When confronted with the gay marriage issue by several congregants, Pastor Dan pointed out that it is way, way down on the list of why he wants to move his church to The Fellowship. But he also states that he stands behind “the traditional biblical view on marriage”, a point-of-view based on his own interpretation of scripture. It obliged him to ask his congregants:
Is the Bible the Word of God or a Book of Wisdom?
Yet there are those well acquainted with the Bible who reads its message on gays and gay marriage a different way. One example is the United Methodist Minister Mark Lloyd Richardson of California, who I know through his blog DreamPrayAct.

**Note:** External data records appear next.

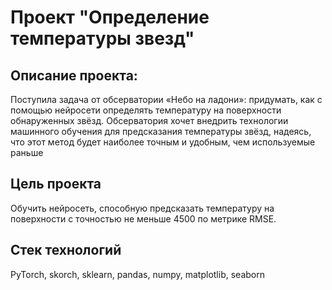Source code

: # Проект "Определение температуры звезд"

## Описание проекта: 
Поступила задача от обсерватории «Небо на ладони»: придумать, как с помощью нейросети определять температуру на поверхности обнаруженных звёзд. Обсерватория хочет внедрить технологии машинного обучения для предсказания температуры звёзд, надеясь, что этот метод будет наиболее точным и удобным, чем используемые раньше

## Цель проекта
Обучить нейросеть, способную предсказать температуру на поверхности с точностью не меньше 4500 по метрике RMSE.

## Стек технологий
PyTorch, skorch, sklearn, pandas, numpy, matplotlib, seaborn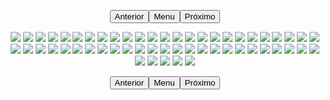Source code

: <p style="text-align: center;"><button name="anterior" onclick="./chap-0244/readme.md">Anterior</button><button name="menu" onclick="./readme.md">Menu</button><button name="próximo" onclick="./chap-0246/readme.md">Próximo</button></p> <p style="text-align: center;"><img src="001__001.jpg"> <img src="001__002.jpg"> <img src="001__003.jpg"> <img src="001__004.jpg"> <img src="001__005.jpg"> <img src="002__001.jpg"> <img src="002__002.jpg"> <img src="002__003.jpg"> <img src="002__004.jpg"> <img src="002__005.jpg"> <img src="003__001.jpg"> <img src="003__002.jpg"> <img src="003__003.jpg"> <img src="003__004.jpg"> <img src="003__005.jpg"> <img src="004__001.jpg"> <img src="004__002.jpg"> <img src="004__003.jpg"> <img src="004__004.jpg"> <img src="004__005.jpg"> <img src="005__001.jpg"> <img src="005__002.jpg"> <img src="005__003.jpg"> <img src="005__004.jpg"> <img src="005__005.jpg"> <img src="006__001.jpg"> <img src="006__002.jpg"> <img src="006__003.jpg"> <img src="006__004.jpg"> <img src="006__005.jpg"> <img src="007__001.jpg"> <img src="007__002.jpg"> <img src="007__003.jpg"> <img src="007__004.jpg"> <img src="007__005.jpg"> <img src="008__001.jpg"> <img src="008__002.jpg"> <img src="008__003.jpg"> <img src="008__004.jpg"> <img src="008__005.jpg"> <img src="009__001.jpg"> <img src="009__002.jpg"> <img src="009__003.jpg"> <img src="009__004.jpg"> <img src="009__005.jpg"> <img src="010__001.jpg"> <img src="010__002.jpg"> <img src="010__003.jpg"> <img src="010__004.jpg"> <img src="010__005.jpg"> <img src="011__001.jpg"> <img src="011__002.jpg"> <img src="011__003.jpg"> <img src="011__004.jpg"> <img src="readme.md"> </p> <p style="text-align: center;"><button name="anterior" onclick="./chap-0244/readme.md">Anterior</button><button name="menu" onclick="./readme.md">Menu</button><button name="próximo" onclick="./chap-0246/readme.md">Próximo</button></p>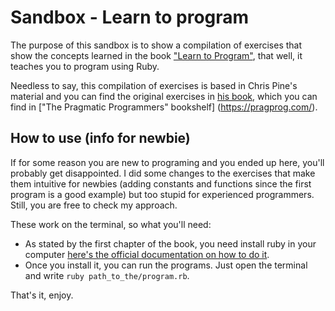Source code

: Sandbox - Learn to program
==============

The purpose of this sandbox is to show a compilation of exercises that show the concepts learned in the book ["Learn to Program"](https://pragprog.com/book/ltp2/learn-to-program), that well, it teaches you to program using Ruby.

Needless to say, this compilation of exercises is based in Chris Pine's material and you can find the original exercises in [his book](https://pragprog.com/book/ltp2/learn-to-program), which you can find in ["The Pragmatic Programmers" bookshelf] (https://pragprog.com/).

How to use (info for newbie)
------
If for some reason you are new to programing and you ended up here, you'll probably get disappointed. I did some changes to the exercises that make them intuitive for newbies (adding constants and functions since the first program is a good example) but too stupid for experienced programmers. Still, you are free to check my approach.

These work on the terminal, so what you'll need:

* As stated by the first chapter of the book, you need install ruby in your computer [here's the official documentation on how to do it](https://www.ruby-lang.org/en/documentation/installation/).
* Once you install it, you can run the programs. Just open the terminal and write `ruby path_to_the/program.rb`.

That's it, enjoy.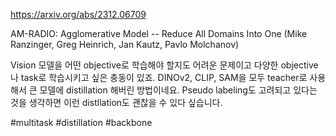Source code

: https://arxiv.org/abs/2312.06709

AM-RADIO: Agglomerative Model -- Reduce All Domains Into One (Mike Ranzinger, Greg Heinrich, Jan Kautz, Pavlo Molchanov)

Vision 모델을 어떤 objective로 학습해야 할지도 어려운 문제이고 다양한 objective나 task로 학습시키고 싶은 충동이 있죠. DINOv2, CLIP, SAM을 모두 teacher로 사용해서 큰 모델에 distillation 해버린 방법이네요. Pseudo labeling도 고려되고 있다는 것을 생각하면 이런 distllation도 괜찮을 수 있다 싶습니다.

#multitask #distillation #backbone 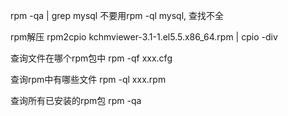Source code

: 
rpm -qa | grep mysql
不要用rpm -ql mysql, 查找不全


rpm解压
rpm2cpio kchmviewer-3.1-1.el5.5.x86_64.rpm | cpio -div



查询文件在哪个rpm包中
rpm -qf xxx.cfg

查询rpm中有哪些文件
rpm -ql xxx.rpm

查询所有已安装的rpm包
rpm -qa
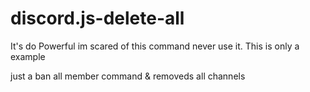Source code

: # discord.js-delete-all
It's do Powerful im scared of this command never use it. This is only a example

just a ban all member command & removeds all channels

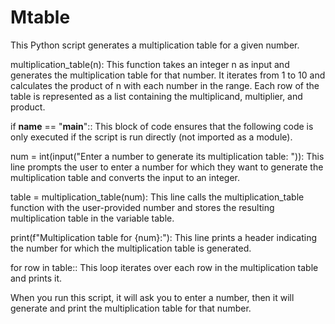 # Mtable
This Python script generates a multiplication table for a given number.

multiplication_table(n): This function takes an integer n as input and generates the multiplication table for that number. It iterates from 1 to 10 and calculates the product of n with each number in the range. Each row of the table is represented as a list containing the multiplicand, multiplier, and product.

if __name__ == "__main__":: This block of code ensures that the following code is only executed if the script is run directly (not imported as a module).

num = int(input("Enter a number to generate its multiplication table: ")): This line prompts the user to enter a number for which they want to generate the multiplication table and converts the input to an integer.

table = multiplication_table(num): This line calls the multiplication_table function with the user-provided number and stores the resulting multiplication table in the variable table.

print(f"Multiplication table for {num}:"): This line prints a header indicating the number for which the multiplication table is generated.

for row in table:: This loop iterates over each row in the multiplication table and prints it.

When you run this script, it will ask you to enter a number, then it will generate and print the multiplication table for that number.





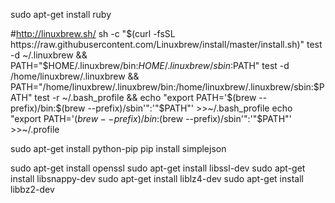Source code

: sudo apt-get install ruby

#http://linuxbrew.sh/
sh -c "$(curl -fsSL https://raw.githubusercontent.com/Linuxbrew/install/master/install.sh)"
test -d ~/.linuxbrew && PATH="$HOME/.linuxbrew/bin:$HOME/.linuxbrew/sbin:$PATH"
test -d /home/linuxbrew/.linuxbrew && PATH="/home/linuxbrew/.linuxbrew/bin:/home/linuxbrew/.linuxbrew/sbin:$PATH"
test -r ~/.bash_profile && echo "export PATH='$(brew --prefix)/bin:$(brew --prefix)/sbin'":'"$PATH"' >>~/.bash_profile
echo "export PATH='$(brew --prefix)/bin:$(brew --prefix)/sbin'":'"$PATH"' >>~/.profile


sudo apt-get install python-pip
pip install simplejson

sudo apt-get install openssl
sudo apt-get install libssl-dev
sudo apt-get install libsnappy-dev
sudo apt-get install liblz4-dev
sudo apt-get install libbz2-dev
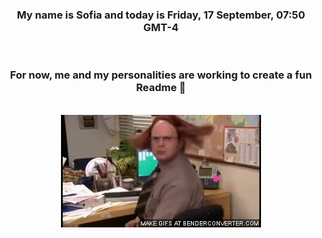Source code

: 


<div align="center">
<h3 >My name is Sofia and today is Friday, 17 September, 07:50 GMT-4</h3><br>
<h3 >For now, me and my personalities are working to create a fun Readme 👋
</h3><br>
<img src='img/dwight.gif' alt='working...'/>
</div>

Richardson has written at length about the “radically inclusive love revealed in Christ”. In his interpretation of scripture, “Christ opens his heart to every sort of outcast, sinner, and wanderer…including, it turns out, each one of us.” So his small church welcomes all, regardless of sexual affiliation. When it comes to gay marriage, he makes the argument that:
It is far more important to the success of a marriage to have the qualities of integrity, honesty, compassion, forgiveness, humility, humor, and mutual respect, than it is to have one man and one woman.

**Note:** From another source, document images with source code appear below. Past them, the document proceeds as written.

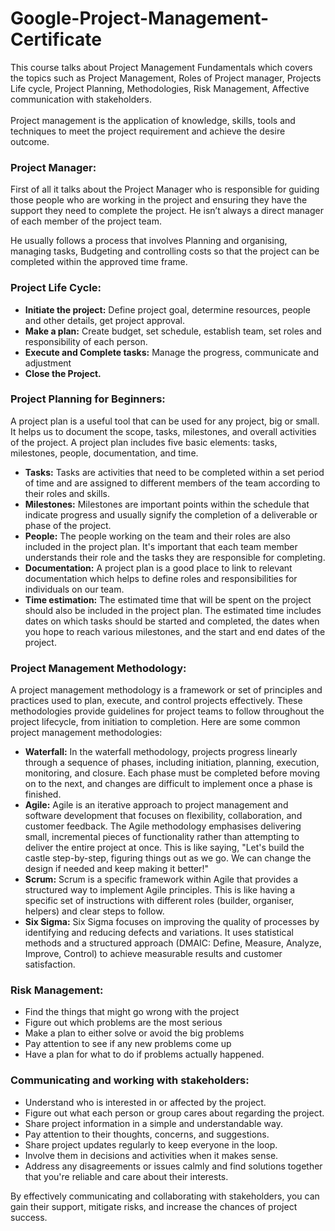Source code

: <div>
    <div>
        <h1> Google-Project-Management-Certificate </h1>
        <p>
        This course talks about Project Management Fundamentals which covers the topics such as Project Management, Roles of Project manager, Projects Life cycle, Project Planning, Methodologies, Risk Management, Affective communication with stakeholders.<br> <br>
        Project management is the application of knowledge, skills, tools and techniques to meet the project requirement and achieve the desire outcome. 
        </p>
    </div>

<div>

<h3> Project Manager: </h3>
        <p>
        First of all it talks about the Project Manager who is responsible for guiding those people who are working in the project and ensuring they have the support they need to complete the project. He isn’t always a direct manager of each member of the project team. </p>
        <p>
        He usually follows a process that involves Planning and organising, managing tasks, Budgeting and controlling costs so that the project can be completed within the approved time frame. 
        </p>
    </div>

<div>
        <h3> Project Life Cycle:</h3>
        <ul>
            <li> <b> Initiate the project:</b> Define project goal, determine resources, people and other details, get project approval. </li>
            <li> <b>Make a plan:</b> Create budget, set schedule, establish team, set roles and responsibility of each person. </li>
            <li> <b>Execute and Complete tasks:</b> Manage the progress, communicate and adjustment </li>
            <li> <b>Close the Project.</b></li>
        </ul>
    </div>


<div>
        <h3> Project Planning for Beginners: </h3>
        <p> A project plan is a useful tool that can be used for any project, big or small. It helps us to document the scope, tasks, milestones, and overall activities of the project. A project plan includes five basic elements: tasks, milestones, people, documentation, and time.
        </p>
        <ul>
            <li> <b>Tasks:</b>  Tasks are activities that need to be completed within a set period of time and are assigned to different members of the team according to their roles and skills.</li>
            <li><b> Milestones:</b> Milestones are important points within the schedule that indicate progress and usually signify the completion of a deliverable or phase of the project.</li>
            <li> <b>People:</b> The people working on the team and their roles are also included in the project plan. It's important that each team member understands their role and the tasks they are responsible for completing.</li>
            <li> <b>Documentation:</b> A project plan is a good place to link to relevant documentation which helps to define roles and responsibilities for individuals on our team.</li>
            <li> <b>Time estimation:</b> The estimated time that will be spent on the project should also be included in the project plan. The estimated time includes dates on which tasks should be started and completed, the dates when you hope to reach various milestones, and the start and end dates of the project.</li>
        </ul>
    </div>

<div> 
        <h3> Project Management Methodology: </h3>
        <p> A project management methodology is a framework or set of principles and practices used to plan, execute, and control projects effectively. These methodologies provide guidelines for project teams to follow throughout the project lifecycle, from initiation to completion. Here are some common project management methodologies: </p>
        <ul>
            <li> <b>Waterfall:</b>  In the waterfall methodology, projects progress linearly through a sequence of phases, including initiation, planning, execution, monitoring, and closure. Each phase must be completed before moving on to the next, and changes are difficult to implement once a phase is finished.</li>
            <li> <b>Agile:</b> Agile is an iterative approach to project management and software development that focuses on flexibility, collaboration, and customer feedback. The Agile methodology emphasises delivering small, incremental pieces of functionality rather than attempting to deliver the entire project at once. This is like saying, "Let's build the castle step-by-step, figuring things out as we go. We can change the design if needed and keep making it better!"</li>
            <li> <b>Scrum:</b> Scrum is a specific framework within Agile that provides a structured way to implement Agile principles. This is like having a specific set of instructions with different roles (builder, organiser, helpers) and clear steps to follow.</li>
            <li> <b>Six Sigma:</b> Six Sigma focuses on improving the quality of processes by identifying and reducing defects and variations. It uses statistical methods and a structured approach (DMAIC: Define, Measure, Analyze, Improve, Control) to achieve measurable results and customer satisfaction.</li>            
        </ul>
    </div>

<div>
        <h3> Risk Management: </h3>
        <ul>
            <li> Find the things that might go wrong with the project</li>
            <li> Figure out which problems are the most serious</li>
            <li> Make a plan to either solve or avoid the big problems</li>
            <li> Pay attention to see if any new problems come up</li>
            <li> Have a plan for what to do if problems actually happened.</li>
        </ul>
    </div>

<div>
        <h3> Communicating and working with stakeholders: </h3>
        <ul> 
            <li> Understand who is interested in or affected by the project.</li>
            <li> Figure out what each person or group cares about regarding the project.</li>
            <li> Share project information in a simple and understandable way.</li>
            <li> Pay attention to their thoughts, concerns, and suggestions.</li>
            <li> Share project updates regularly to keep everyone in the loop.</li>
            <li> Involve them in decisions and activities when it makes sense.</li>
            <li> Address any disagreements or issues calmly and find solutions together that you're reliable and care about their interests.</li>
        </ul>
        <p>
        By effectively communicating and collaborating with stakeholders, you can gain their support, mitigate risks, and increase the chances of project success.
        </p>
    </div>
</div>

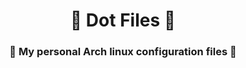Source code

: <div align="center">
    <h1>🐧 Dot Files  🐧</h1>
    <h3>🍙 My personal Arch linux configuration files 🍙</h3>
</div>

<div align="center">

Yet, not all within the Methodist church understand his acceptance of the gay community and he recognizes that some within the church “have discerned a different biblical understanding of same-sex relationships”. This inability to celebrate the committed love of two people in his church pains him as he writes:
…by narrow margins we again and again adopt unjust, uncompassionate rules of church law that exclude people in our midst from the acknowledgment that God accepts them as they are.
He remains committed to the fight for gay and LBGT rights within the chursh, saying: “We will continue to trouble the waters of complacency and misguided orthodoxy until all of God’s children are fully included in the life and ministry of the church.”
Is the Bible the Word of God or a Book of Wisdom?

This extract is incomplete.